Purcell Theatre Music, Vol 1

Spit-and-sawdust Purcell as the Canadian ensemble start a theatrical survey

Record and Artist Details

Genre:

Orchestral

Label: Naxos

Media Format: CD or Download

Media Runtime: 0

Mastering:

Stereo

Catalogue Number: 8570149

Purcell’s theatre music has not received a complete survey since Christopher Hogwood’s pioneering set from the 1970s and ’80s, and one assumes that a complete project is in the offing here. Unlike the famous semi-operas of the 1690s (such as the large-scale King Arthur and The Fairy Queen), the remaining theatre music is more incidental, though, representing Purcell’s main output in his last years, is still significant in quantity.

The playhouses witnessed many fine songs, instrumental pieces and choruses, many of which are still largely unknown. The instrumental music, assembled into suites and published posthumously as “Ayres for the Theatre” in 1697, fares better (among which both Amphitryon and The Gordian Knot Unty’d are celebrated examples) and the invigorating, if fairly uniform, performances from the Canadian Aradia Ensemble alight on the spit and sawdust of this often rugged though never less than elegant music.

If the character of the songs is boldly conveyed (“Blow, Boreas, blow” is quite an undertaking for any duo and performed here with unequivocal vim), the masterpiece is the great music for Circe – which still draws a blank in all but the most rarefied company. Placed incisively at a key moment at the end of Act 1 of Davenant’s play, Purcell’s music comprises a microcosm of pagan ritual in portentous choruses, ominous recitatives and airs of reeking gloom and sinister omens.

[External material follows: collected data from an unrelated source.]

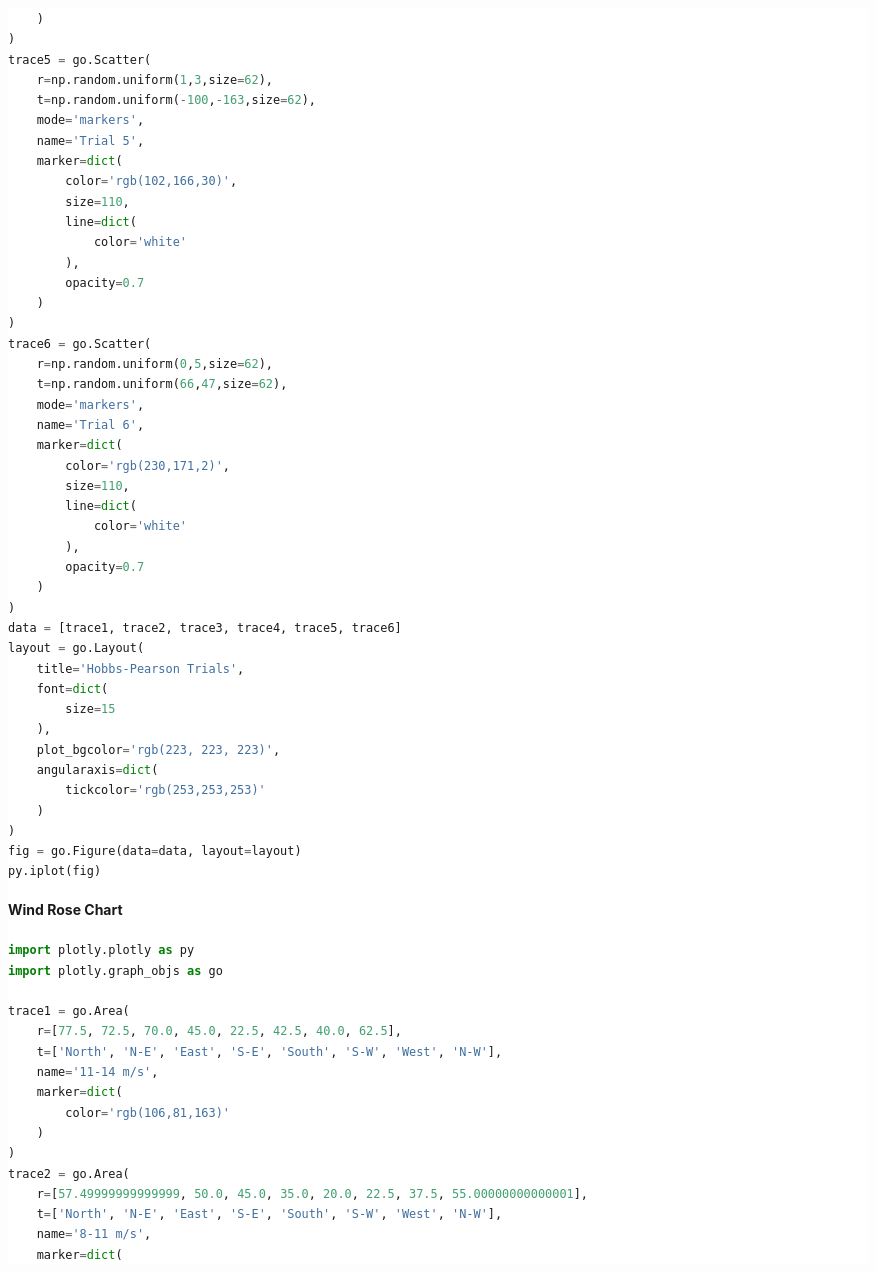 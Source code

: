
 ```python
    )
)
trace5 = go.Scatter(
    r=np.random.uniform(1,3,size=62),
    t=np.random.uniform(-100,-163,size=62),
    mode='markers',
    name='Trial 5',
    marker=dict(
        color='rgb(102,166,30)',
        size=110,
        line=dict(
            color='white'
        ),
        opacity=0.7
    )
)
trace6 = go.Scatter(
    r=np.random.uniform(0,5,size=62),
    t=np.random.uniform(66,47,size=62),
    mode='markers',
    name='Trial 6',
    marker=dict(
        color='rgb(230,171,2)',
        size=110,
        line=dict(
            color='white'
        ),
        opacity=0.7
    )
)
data = [trace1, trace2, trace3, trace4, trace5, trace6]
layout = go.Layout(
    title='Hobbs-Pearson Trials',
    font=dict(
        size=15
    ),
    plot_bgcolor='rgb(223, 223, 223)',
    angularaxis=dict(
        tickcolor='rgb(253,253,253)'
    )
)
fig = go.Figure(data=data, layout=layout)
py.iplot(fig)
```

#### Wind Rose Chart

```python
import plotly.plotly as py
import plotly.graph_objs as go

trace1 = go.Area(
    r=[77.5, 72.5, 70.0, 45.0, 22.5, 42.5, 40.0, 62.5],
    t=['North', 'N-E', 'East', 'S-E', 'South', 'S-W', 'West', 'N-W'],
    name='11-14 m/s',
    marker=dict(
        color='rgb(106,81,163)'
    )
)
trace2 = go.Area(
    r=[57.49999999999999, 50.0, 45.0, 35.0, 20.0, 22.5, 37.5, 55.00000000000001],
    t=['North', 'N-E', 'East', 'S-E', 'South', 'S-W', 'West', 'N-W'],
    name='8-11 m/s',
    marker=dict(
``` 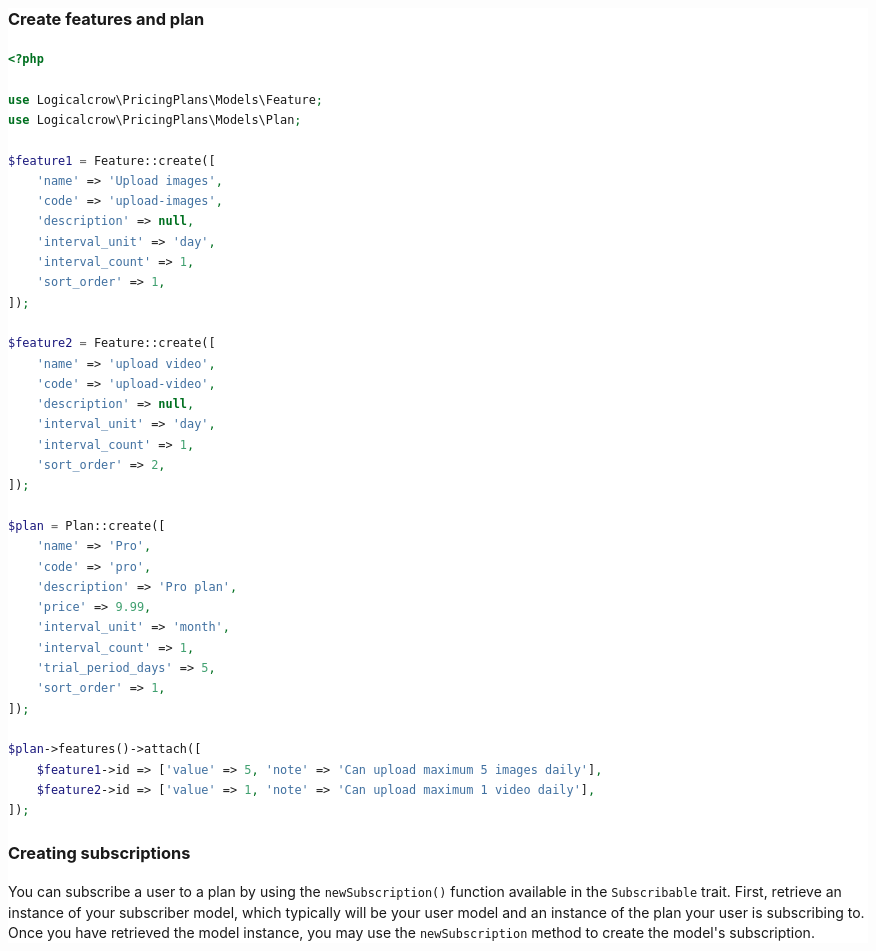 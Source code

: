 ### Create features and plan

```php
<?php

use Logicalcrow\PricingPlans\Models\Feature;
use Logicalcrow\PricingPlans\Models\Plan;

$feature1 = Feature::create([
    'name' => 'Upload images',
    'code' => 'upload-images',
    'description' => null,
    'interval_unit' => 'day',
    'interval_count' => 1,
    'sort_order' => 1,
]);

$feature2 = Feature::create([
    'name' => 'upload video',
    'code' => 'upload-video',
    'description' => null,
    'interval_unit' => 'day',
    'interval_count' => 1,
    'sort_order' => 2,
]);

$plan = Plan::create([
    'name' => 'Pro',
    'code' => 'pro',
    'description' => 'Pro plan',
    'price' => 9.99,
    'interval_unit' => 'month',
    'interval_count' => 1,
    'trial_period_days' => 5,
    'sort_order' => 1,
]);

$plan->features()->attach([
    $feature1->id => ['value' => 5, 'note' => 'Can upload maximum 5 images daily'],
    $feature2->id => ['value' => 1, 'note' => 'Can upload maximum 1 video daily'],
]);
```

### Creating subscriptions

You can subscribe a user to a plan by using the `newSubscription()` function available in the `Subscribable` trait.
First, retrieve an instance of your subscriber model, which typically will be your user model and an instance of the plan
your user is subscribing to. Once you have retrieved the model instance, you may use the `newSubscription` method
to create the model's subscription.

Kevin Mallon misses a few tricks here, not least knowing when to sit back on the beat and irradiate Purcell’s extraordinary blend of classical metrical air and spellbindingly inventive harmonic language. Yet, in this immaculate “scena”, we are still afforded a marvellously ornate soprano air from Nicole Bower, even if one is left with a sense of work done in a hurry, as the graphic chorus with the unforgettable setting of the words “famine, pestilence about you wait”, reveals to its cost. Worthy, professional and instinctively stylish but somewhat under-explored performances.